Work instruction. Read the records below and copy each line that contains "crasher".

Source records.

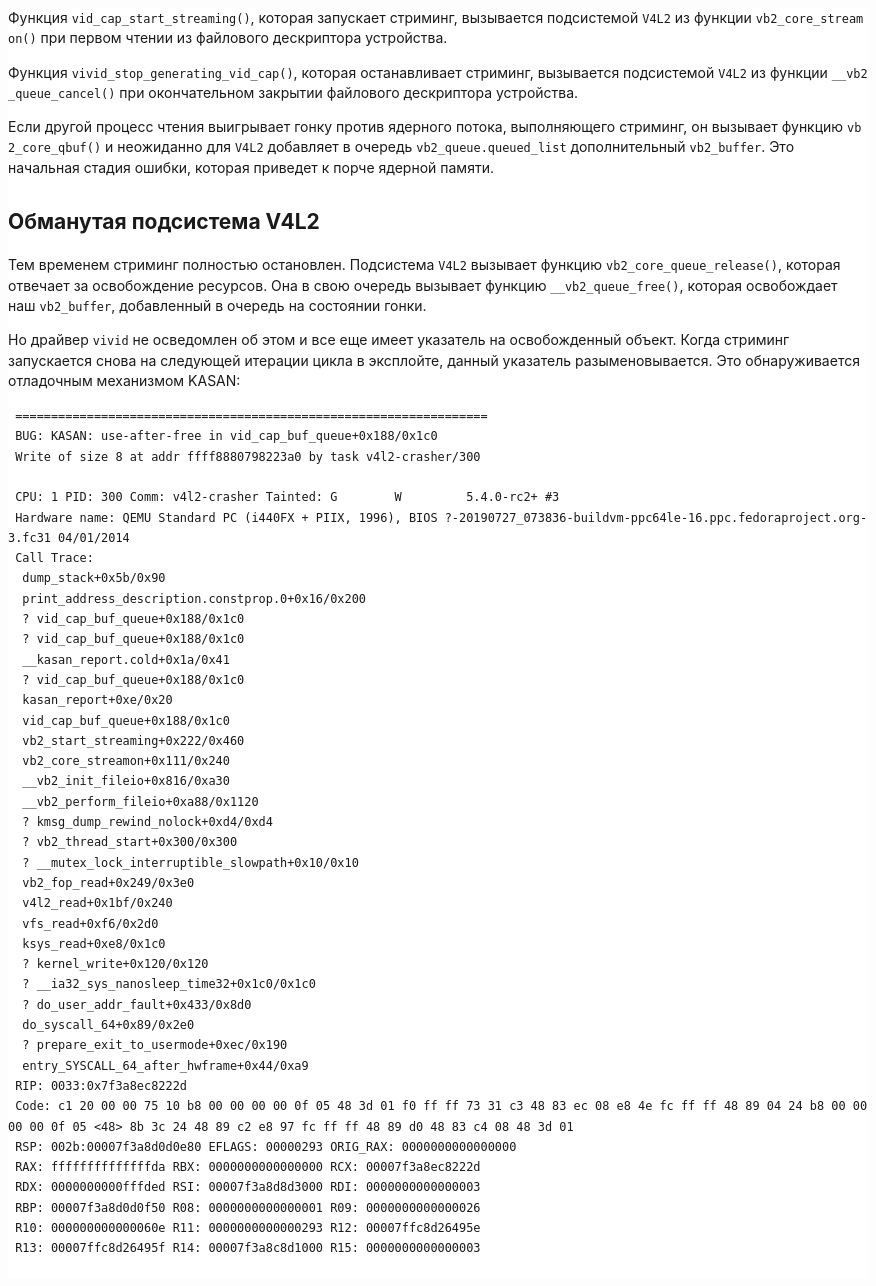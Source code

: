 Функция `vid_cap_start_streaming()`, которая запускает стриминг, вызывается подсистемой `V4L2` из функции `vb2_core_streamon()` при первом чтении из файлового дескриптора устройства.

Функция `vivid_stop_generating_vid_cap()`, которая останавливает стриминг, вызывается подсистемой `V4L2` из функции `__vb2_queue_cancel()` при окончательном закрытии файлового дескриптора устройства.

Если другой процесс чтения выигрывает гонку против ядерного потока, выполняющего стриминг, он вызывает функцию `vb2_core_qbuf()` и неожиданно для `V4L2` добавляет в очередь `vb2_queue.queued_list` дополнительный `vb2_buffer`. Это начальная стадия ошибки, которая приведет к порче ядерной памяти.

## Обманутая подсистема V4L2

Тем временем стриминг полностью остановлен. Подсистема `V4L2` вызывает функцию `vb2_core_queue_release()`, которая отвечает за освобождение ресурсов. Она в свою очередь вызывает функцию `__vb2_queue_free()`, которая освобождает наш `vb2_buffer`, добавленный в очередь на состоянии гонки.

Но драйвер `vivid` не осведомлен об этом и все еще имеет указатель на освобожденный объект. Когда стриминг запускается снова на следующей итерации цикла в эксплойте, данный указатель разыменовывается. Это обнаруживается отладочным механизмом KASAN:

```
 ==================================================================
 BUG: KASAN: use-after-free in vid_cap_buf_queue+0x188/0x1c0
 Write of size 8 at addr ffff8880798223a0 by task v4l2-crasher/300
 
 CPU: 1 PID: 300 Comm: v4l2-crasher Tainted: G        W         5.4.0-rc2+ #3
 Hardware name: QEMU Standard PC (i440FX + PIIX, 1996), BIOS ?-20190727_073836-buildvm-ppc64le-16.ppc.fedoraproject.org-3.fc31 04/01/2014
 Call Trace:
  dump_stack+0x5b/0x90
  print_address_description.constprop.0+0x16/0x200
  ? vid_cap_buf_queue+0x188/0x1c0
  ? vid_cap_buf_queue+0x188/0x1c0
  __kasan_report.cold+0x1a/0x41
  ? vid_cap_buf_queue+0x188/0x1c0
  kasan_report+0xe/0x20
  vid_cap_buf_queue+0x188/0x1c0
  vb2_start_streaming+0x222/0x460
  vb2_core_streamon+0x111/0x240
  __vb2_init_fileio+0x816/0xa30
  __vb2_perform_fileio+0xa88/0x1120
  ? kmsg_dump_rewind_nolock+0xd4/0xd4
  ? vb2_thread_start+0x300/0x300
  ? __mutex_lock_interruptible_slowpath+0x10/0x10
  vb2_fop_read+0x249/0x3e0
  v4l2_read+0x1bf/0x240
  vfs_read+0xf6/0x2d0
  ksys_read+0xe8/0x1c0
  ? kernel_write+0x120/0x120
  ? __ia32_sys_nanosleep_time32+0x1c0/0x1c0
  ? do_user_addr_fault+0x433/0x8d0
  do_syscall_64+0x89/0x2e0
  ? prepare_exit_to_usermode+0xec/0x190
  entry_SYSCALL_64_after_hwframe+0x44/0xa9
 RIP: 0033:0x7f3a8ec8222d
 Code: c1 20 00 00 75 10 b8 00 00 00 00 0f 05 48 3d 01 f0 ff ff 73 31 c3 48 83 ec 08 e8 4e fc ff ff 48 89 04 24 b8 00 00 00 00 0f 05 <48> 8b 3c 24 48 89 c2 e8 97 fc ff ff 48 89 d0 48 83 c4 08 48 3d 01
 RSP: 002b:00007f3a8d0d0e80 EFLAGS: 00000293 ORIG_RAX: 0000000000000000
 RAX: ffffffffffffffda RBX: 0000000000000000 RCX: 00007f3a8ec8222d
 RDX: 0000000000fffded RSI: 00007f3a8d8d3000 RDI: 0000000000000003
 RBP: 00007f3a8d0d0f50 R08: 0000000000000001 R09: 0000000000000026
 R10: 000000000000060e R11: 0000000000000293 R12: 00007ffc8d26495e
 R13: 00007ffc8d26495f R14: 00007f3a8c8d1000 R15: 0000000000000003
 
```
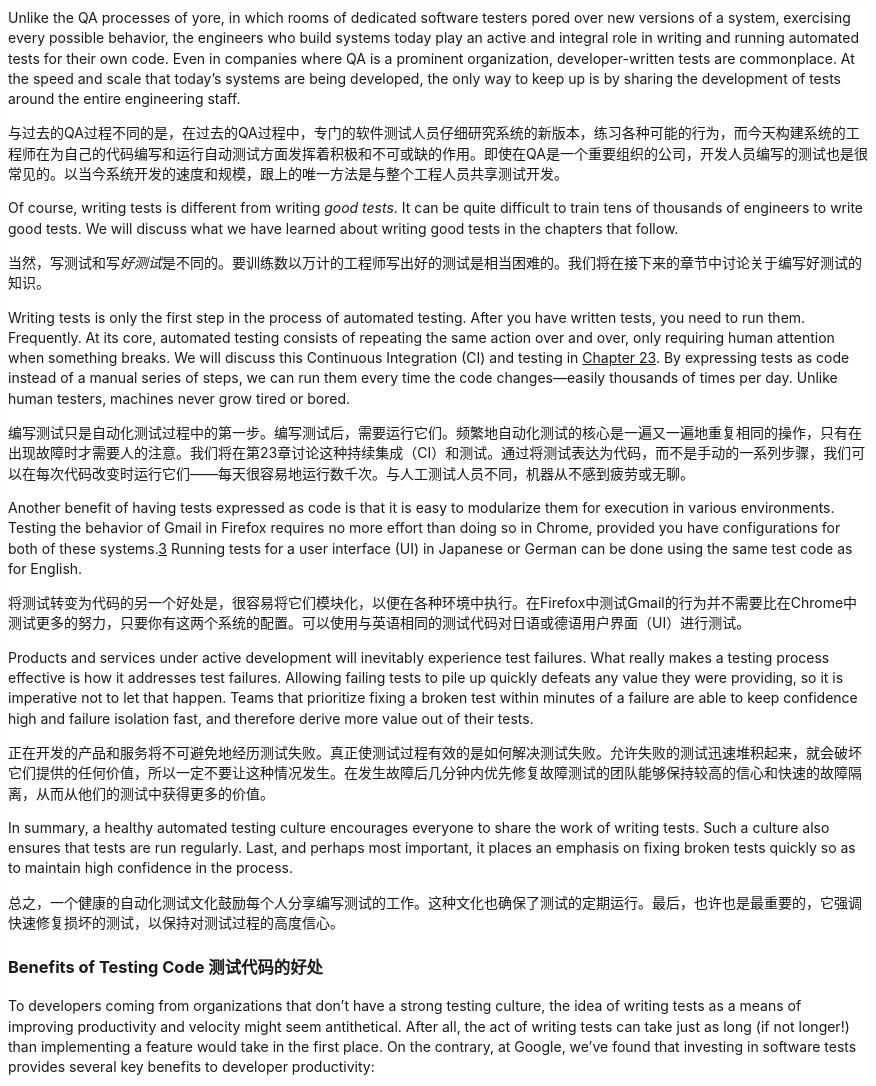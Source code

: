 Unlike the QA processes of yore, in which rooms of dedicated software testers pored over new versions of a system, exercising every possible behavior, the engineers who build systems today play an active and integral role in writing and running automated tests for their own code. Even in companies where QA is a prominent organization, developer-written tests are commonplace. At the speed and scale that today’s systems are being developed, the only way to keep up is by sharing the development of tests around the entire engineering staff.

与过去的QA过程不同的是，在过去的QA过程中，专门的软件测试人员仔细研究系统的新版本，练习各种可能的行为，而今天构建系统的工程师在为自己的代码编写和运行自动测试方面发挥着积极和不可或缺的作用。即使在QA是一个重要组织的公司，开发人员编写的测试也是很常见的。以当今系统开发的速度和规模，跟上的唯一方法是与整个工程人员共享测试开发。

Of course, writing tests is different from writing *good tests*. It can be quite difficult to train tens of thousands of engineers to write good tests. We will discuss what we have learned about writing good tests in the chapters that follow.

当然，写测试和写*好测试*是不同的。要训练数以万计的工程师写出好的测试是相当困难的。我们将在接下来的章节中讨论关于编写好测试的知识。

Writing tests is only the first step in the process of automated testing. After you have written tests, you need to run them. Frequently. At its core, automated testing consists of repeating the same action over and over, only requiring human attention when something breaks. We will discuss this Continuous Integration (CI) and testing in [Chapter 23](#_bookmark2022). By expressing tests as code instead of a manual series of steps, we can run them every time the code changes—easily thousands of times per day. Unlike human testers, machines never grow tired or bored.

编写测试只是自动化测试过程中的第一步。编写测试后，需要运行它们。频繁地自动化测试的核心是一遍又一遍地重复相同的操作，只有在出现故障时才需要人的注意。我们将在第23章讨论这种持续集成（CI）和测试。通过将测试表达为代码，而不是手动的一系列步骤，我们可以在每次代码改变时运行它们——每天很容易地运行数千次。与人工测试人员不同，机器从不感到疲劳或无聊。

Another benefit of having tests expressed as code is that it is easy to modularize them for execution in various environments. Testing the behavior of Gmail in Firefox requires no more effort than doing so in Chrome, provided you have configurations for both of these systems.[3](#_bookmark864) Running tests for a user interface (UI) in Japanese or German can be done using the same test code as for English.

将测试转变为代码的另一个好处是，很容易将它们模块化，以便在各种环境中执行。在Firefox中测试Gmail的行为并不需要比在Chrome中测试更多的努力，只要你有这两个系统的配置。可以使用与英语相同的测试代码对日语或德语用户界面（UI）进行测试。

Products and services under active development will inevitably experience test failures. What really makes a testing process effective is how it addresses test failures. Allowing failing tests to pile up quickly defeats any value they were providing, so it is imperative not to let that happen. Teams that prioritize fixing a broken test within minutes of a failure are able to keep confidence high and failure isolation fast, and therefore derive more value out of their tests.

正在开发的产品和服务将不可避免地经历测试失败。真正使测试过程有效的是如何解决测试失败。允许失败的测试迅速堆积起来，就会破坏它们提供的任何价值，所以一定不要让这种情况发生。在发生故障后几分钟内优先修复故障测试的团队能够保持较高的信心和快速的故障隔离，从而从他们的测试中获得更多的价值。

In summary, a healthy automated testing culture encourages everyone to share the work of writing tests. Such a culture also ensures that tests are run regularly. Last, and perhaps most important, it places an emphasis on fixing broken tests quickly so as to maintain high confidence in the process.

总之，一个健康的自动化测试文化鼓励每个人分享编写测试的工作。这种文化也确保了测试的定期运行。最后，也许也是最重要的，它强调快速修复损坏的测试，以保持对测试过程的高度信心。

### Benefits of Testing Code  测试代码的好处

To developers coming from organizations that don’t have a strong testing culture, the idea of writing tests as a means of improving productivity and velocity might seem antithetical. After all, the act of writing tests can take just as long (if not longer!) than implementing a feature would take in the first place. On the contrary, at Google, we’ve found that investing in software tests provides several key benefits to developer productivity:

Task output.
 Write of size 8 at addr ffff8880798223a0 by task v4l2-crasher/300
 CPU: 1 PID: 300 Comm: v4l2-crasher Tainted: G        W         5.4.0-rc2+ #3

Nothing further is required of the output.